Wednesday, 17 January 2007
A theoretical study of the uncertainties in the remote sensing of ice cloud optical thickness and effective size using high spectral resolution satellite observations
217D (Henry B. Gonzalez Convention Center)
Covering approximately 20% of the globe and 30-40% of the tropics, ice cloud plays a significant role in the climate system. It is well recognized that cloud optical thickness and effective size are two of the most important parameters determining the sign of ice cloud radiative forcing. At present, the global remote sensing of these two parameters depends primarily on satellite measurements from visible and near-infrared spectral regions and therefore is limited to the daytime.
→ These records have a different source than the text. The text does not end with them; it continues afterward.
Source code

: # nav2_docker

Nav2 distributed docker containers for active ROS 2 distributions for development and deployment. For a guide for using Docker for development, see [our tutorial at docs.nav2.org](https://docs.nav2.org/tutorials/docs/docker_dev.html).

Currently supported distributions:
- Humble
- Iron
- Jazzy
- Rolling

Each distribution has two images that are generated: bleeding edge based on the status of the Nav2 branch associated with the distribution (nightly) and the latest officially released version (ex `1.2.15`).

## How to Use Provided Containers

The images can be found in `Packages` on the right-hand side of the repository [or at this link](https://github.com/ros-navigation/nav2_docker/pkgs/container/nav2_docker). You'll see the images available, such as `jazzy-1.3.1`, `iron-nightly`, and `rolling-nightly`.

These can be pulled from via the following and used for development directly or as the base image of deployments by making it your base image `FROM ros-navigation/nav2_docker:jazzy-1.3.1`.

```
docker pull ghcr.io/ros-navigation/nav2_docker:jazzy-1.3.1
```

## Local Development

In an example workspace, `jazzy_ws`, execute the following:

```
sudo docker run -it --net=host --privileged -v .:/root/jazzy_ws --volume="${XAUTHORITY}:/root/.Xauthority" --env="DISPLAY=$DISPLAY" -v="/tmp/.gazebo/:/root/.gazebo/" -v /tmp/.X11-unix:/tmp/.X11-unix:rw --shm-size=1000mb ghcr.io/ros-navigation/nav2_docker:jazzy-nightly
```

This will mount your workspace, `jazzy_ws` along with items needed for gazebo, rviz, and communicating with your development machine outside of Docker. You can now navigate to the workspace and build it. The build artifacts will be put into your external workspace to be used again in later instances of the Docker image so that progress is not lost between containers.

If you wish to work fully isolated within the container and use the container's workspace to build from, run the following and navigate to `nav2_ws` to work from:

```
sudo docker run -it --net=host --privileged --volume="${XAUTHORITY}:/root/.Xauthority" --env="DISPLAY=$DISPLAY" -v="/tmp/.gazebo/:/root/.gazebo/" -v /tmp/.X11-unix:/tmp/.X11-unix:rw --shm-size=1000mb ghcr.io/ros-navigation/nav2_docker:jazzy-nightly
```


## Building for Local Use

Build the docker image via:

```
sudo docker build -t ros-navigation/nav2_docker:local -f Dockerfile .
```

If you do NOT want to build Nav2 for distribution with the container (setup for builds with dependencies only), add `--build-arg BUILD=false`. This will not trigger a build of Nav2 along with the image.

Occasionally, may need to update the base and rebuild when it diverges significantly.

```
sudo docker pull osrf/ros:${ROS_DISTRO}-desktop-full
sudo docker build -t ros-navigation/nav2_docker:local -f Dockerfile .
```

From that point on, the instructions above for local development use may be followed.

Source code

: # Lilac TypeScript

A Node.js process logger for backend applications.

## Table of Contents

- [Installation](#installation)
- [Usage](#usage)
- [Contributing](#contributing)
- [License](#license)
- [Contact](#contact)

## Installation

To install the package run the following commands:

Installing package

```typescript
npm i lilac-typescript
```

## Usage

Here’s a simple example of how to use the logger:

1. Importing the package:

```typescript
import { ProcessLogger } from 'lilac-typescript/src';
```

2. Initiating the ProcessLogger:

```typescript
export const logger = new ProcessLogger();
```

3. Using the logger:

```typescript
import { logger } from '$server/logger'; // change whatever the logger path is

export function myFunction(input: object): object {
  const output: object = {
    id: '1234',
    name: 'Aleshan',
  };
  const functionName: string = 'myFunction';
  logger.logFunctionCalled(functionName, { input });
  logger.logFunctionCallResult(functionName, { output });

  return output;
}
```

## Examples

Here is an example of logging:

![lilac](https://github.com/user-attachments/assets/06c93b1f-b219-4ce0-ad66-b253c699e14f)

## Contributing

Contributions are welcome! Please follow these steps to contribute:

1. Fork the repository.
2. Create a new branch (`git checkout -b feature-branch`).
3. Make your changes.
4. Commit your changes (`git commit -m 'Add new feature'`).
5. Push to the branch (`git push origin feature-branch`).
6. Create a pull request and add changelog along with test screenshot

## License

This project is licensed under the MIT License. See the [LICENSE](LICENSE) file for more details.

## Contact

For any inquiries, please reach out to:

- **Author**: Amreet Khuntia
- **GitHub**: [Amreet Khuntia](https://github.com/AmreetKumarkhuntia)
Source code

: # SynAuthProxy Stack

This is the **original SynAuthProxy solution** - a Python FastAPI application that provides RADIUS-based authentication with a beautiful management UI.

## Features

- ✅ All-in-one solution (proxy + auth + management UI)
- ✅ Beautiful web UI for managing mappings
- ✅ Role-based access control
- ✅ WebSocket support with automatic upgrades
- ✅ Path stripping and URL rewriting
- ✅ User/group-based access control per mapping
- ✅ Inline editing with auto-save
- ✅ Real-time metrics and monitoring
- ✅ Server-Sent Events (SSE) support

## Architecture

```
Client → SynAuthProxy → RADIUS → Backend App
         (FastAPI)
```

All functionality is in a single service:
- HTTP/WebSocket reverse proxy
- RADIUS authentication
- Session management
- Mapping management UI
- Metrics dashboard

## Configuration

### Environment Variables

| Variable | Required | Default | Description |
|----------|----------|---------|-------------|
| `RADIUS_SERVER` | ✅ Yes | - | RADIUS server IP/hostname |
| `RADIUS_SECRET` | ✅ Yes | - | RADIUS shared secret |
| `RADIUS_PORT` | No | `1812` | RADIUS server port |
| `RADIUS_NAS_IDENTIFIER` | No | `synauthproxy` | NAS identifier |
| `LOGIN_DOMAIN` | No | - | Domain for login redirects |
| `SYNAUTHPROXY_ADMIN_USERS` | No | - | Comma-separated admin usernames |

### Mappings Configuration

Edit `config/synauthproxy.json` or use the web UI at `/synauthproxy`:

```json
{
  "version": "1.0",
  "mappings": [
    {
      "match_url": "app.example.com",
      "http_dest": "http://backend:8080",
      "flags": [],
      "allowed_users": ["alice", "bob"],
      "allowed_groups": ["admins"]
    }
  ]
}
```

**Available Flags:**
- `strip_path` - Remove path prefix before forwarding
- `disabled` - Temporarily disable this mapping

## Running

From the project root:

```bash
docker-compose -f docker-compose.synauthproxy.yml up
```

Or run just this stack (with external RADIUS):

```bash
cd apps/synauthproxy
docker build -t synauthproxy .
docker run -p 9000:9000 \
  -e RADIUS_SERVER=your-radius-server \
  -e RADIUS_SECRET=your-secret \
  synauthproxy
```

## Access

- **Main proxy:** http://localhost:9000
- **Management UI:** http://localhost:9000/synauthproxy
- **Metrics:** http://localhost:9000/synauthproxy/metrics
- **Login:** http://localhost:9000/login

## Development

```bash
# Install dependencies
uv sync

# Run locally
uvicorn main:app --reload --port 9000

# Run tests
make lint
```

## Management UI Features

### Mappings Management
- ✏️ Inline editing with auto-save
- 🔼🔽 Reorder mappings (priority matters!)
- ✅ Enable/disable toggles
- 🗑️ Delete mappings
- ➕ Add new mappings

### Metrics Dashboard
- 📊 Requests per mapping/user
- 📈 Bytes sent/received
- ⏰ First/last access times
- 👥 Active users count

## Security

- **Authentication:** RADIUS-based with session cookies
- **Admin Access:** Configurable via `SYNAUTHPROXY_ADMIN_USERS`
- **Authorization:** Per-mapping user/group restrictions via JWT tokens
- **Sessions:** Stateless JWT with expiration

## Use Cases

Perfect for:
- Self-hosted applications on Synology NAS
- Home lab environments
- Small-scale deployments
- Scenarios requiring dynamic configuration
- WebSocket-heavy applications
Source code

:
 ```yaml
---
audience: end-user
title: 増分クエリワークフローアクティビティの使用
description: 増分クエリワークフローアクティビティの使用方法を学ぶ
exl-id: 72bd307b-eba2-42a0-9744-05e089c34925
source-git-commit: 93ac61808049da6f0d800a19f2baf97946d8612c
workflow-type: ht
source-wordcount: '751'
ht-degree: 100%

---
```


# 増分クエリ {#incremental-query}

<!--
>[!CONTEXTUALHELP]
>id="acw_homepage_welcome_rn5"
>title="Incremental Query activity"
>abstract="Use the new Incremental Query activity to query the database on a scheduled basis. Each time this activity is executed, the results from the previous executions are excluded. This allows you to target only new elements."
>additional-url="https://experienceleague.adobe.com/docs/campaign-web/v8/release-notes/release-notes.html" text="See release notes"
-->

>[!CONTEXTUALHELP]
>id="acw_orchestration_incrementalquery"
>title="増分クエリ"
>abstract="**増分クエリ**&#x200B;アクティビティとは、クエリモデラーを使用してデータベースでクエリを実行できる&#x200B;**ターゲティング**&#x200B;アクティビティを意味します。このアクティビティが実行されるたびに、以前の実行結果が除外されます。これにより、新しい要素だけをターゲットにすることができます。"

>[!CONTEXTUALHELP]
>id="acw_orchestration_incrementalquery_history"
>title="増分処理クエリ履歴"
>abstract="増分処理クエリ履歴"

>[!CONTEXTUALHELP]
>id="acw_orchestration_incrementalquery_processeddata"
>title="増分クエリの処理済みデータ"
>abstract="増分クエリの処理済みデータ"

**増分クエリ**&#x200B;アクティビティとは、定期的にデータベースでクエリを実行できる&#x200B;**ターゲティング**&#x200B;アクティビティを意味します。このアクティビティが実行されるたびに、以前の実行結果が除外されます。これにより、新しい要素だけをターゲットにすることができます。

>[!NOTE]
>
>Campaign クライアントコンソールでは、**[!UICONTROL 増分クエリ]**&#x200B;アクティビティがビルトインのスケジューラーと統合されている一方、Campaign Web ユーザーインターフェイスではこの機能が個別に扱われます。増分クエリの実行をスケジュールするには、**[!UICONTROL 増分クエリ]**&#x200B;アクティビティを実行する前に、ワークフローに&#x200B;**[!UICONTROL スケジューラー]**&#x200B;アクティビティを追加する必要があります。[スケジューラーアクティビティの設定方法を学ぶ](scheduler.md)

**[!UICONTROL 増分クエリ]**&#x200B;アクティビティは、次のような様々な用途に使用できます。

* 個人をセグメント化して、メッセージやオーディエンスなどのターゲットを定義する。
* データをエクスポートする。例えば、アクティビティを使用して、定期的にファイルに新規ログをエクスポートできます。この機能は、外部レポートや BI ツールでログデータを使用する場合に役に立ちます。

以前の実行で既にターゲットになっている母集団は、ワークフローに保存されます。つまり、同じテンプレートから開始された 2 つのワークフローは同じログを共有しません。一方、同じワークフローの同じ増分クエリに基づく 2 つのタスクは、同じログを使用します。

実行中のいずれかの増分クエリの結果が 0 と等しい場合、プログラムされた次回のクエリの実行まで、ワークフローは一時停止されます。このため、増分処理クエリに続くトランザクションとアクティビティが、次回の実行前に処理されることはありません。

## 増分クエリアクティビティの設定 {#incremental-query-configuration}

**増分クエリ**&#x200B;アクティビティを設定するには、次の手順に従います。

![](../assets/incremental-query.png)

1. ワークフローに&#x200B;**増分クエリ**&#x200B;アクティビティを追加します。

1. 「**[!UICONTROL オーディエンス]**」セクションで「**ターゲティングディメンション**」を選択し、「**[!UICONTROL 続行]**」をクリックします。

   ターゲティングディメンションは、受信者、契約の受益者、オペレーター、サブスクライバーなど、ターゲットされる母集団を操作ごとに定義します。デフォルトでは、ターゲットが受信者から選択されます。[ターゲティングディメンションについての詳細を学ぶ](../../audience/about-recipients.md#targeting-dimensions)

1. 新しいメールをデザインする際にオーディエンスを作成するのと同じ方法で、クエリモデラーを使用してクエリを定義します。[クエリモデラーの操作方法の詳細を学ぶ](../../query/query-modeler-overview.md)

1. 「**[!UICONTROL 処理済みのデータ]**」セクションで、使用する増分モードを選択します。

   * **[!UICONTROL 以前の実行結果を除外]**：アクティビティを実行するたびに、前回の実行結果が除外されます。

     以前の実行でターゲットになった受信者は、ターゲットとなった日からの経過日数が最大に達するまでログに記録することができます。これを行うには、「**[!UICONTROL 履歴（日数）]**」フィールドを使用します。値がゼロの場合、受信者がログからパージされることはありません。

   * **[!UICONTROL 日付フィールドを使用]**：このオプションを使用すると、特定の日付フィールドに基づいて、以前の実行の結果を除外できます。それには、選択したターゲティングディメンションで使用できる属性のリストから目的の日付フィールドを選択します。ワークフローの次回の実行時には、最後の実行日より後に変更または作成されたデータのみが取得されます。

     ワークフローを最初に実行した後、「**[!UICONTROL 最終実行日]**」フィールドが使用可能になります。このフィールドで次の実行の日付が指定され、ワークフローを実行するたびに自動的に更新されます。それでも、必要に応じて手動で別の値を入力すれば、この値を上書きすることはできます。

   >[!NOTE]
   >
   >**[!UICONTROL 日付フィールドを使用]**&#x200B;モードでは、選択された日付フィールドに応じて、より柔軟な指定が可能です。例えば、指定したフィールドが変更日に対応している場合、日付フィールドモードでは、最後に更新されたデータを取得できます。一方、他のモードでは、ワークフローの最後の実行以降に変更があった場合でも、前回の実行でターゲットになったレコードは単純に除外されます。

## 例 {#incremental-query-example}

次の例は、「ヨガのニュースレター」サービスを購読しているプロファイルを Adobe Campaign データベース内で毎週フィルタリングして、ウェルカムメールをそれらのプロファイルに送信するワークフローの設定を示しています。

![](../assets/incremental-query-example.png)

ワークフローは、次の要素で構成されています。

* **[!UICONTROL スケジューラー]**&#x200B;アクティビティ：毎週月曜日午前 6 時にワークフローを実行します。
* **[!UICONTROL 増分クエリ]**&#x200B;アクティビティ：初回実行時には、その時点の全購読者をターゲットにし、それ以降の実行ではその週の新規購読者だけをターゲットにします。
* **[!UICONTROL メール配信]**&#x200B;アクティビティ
Because of the capability of providing high-vertical-resolution atmospheric profile that is crucial for the thermal-infrared remote sensing of ice clouds, the high-spectral-resolution satellite-based sensors, e.g., Atmospheric Infrared Sounder (AIRS), the Infrared Atmospheric Sounding Interferometer (IASI), the Cross-Track Infrared Sounder (CrIS), and the Hyperspectral Environmental Suite (HES), provide an unprecedented opportunity for the study of ice cloud optical thickness and effective size during both daytime and nighttime. Some attempts have already been made to retrieve the two parameters using high-spectral-resolution satellite measurements. However, little effort has been directed towards understanding the uncertainties in the retrieval caused by the errors and uncertainties from the atmospheric profile, surface properties, cloud top properties, cloud thermodynamic phase, ice crystal scattering properties, horizontal and vertical inhomogeneity of cloud, radiative transfer model as well as instrument noise. The objective of this study is to estimate the impact of these uncertainties on the remote sensing of ice cloud optical thickness and effective size using high-spectral-resolution satellite measurements.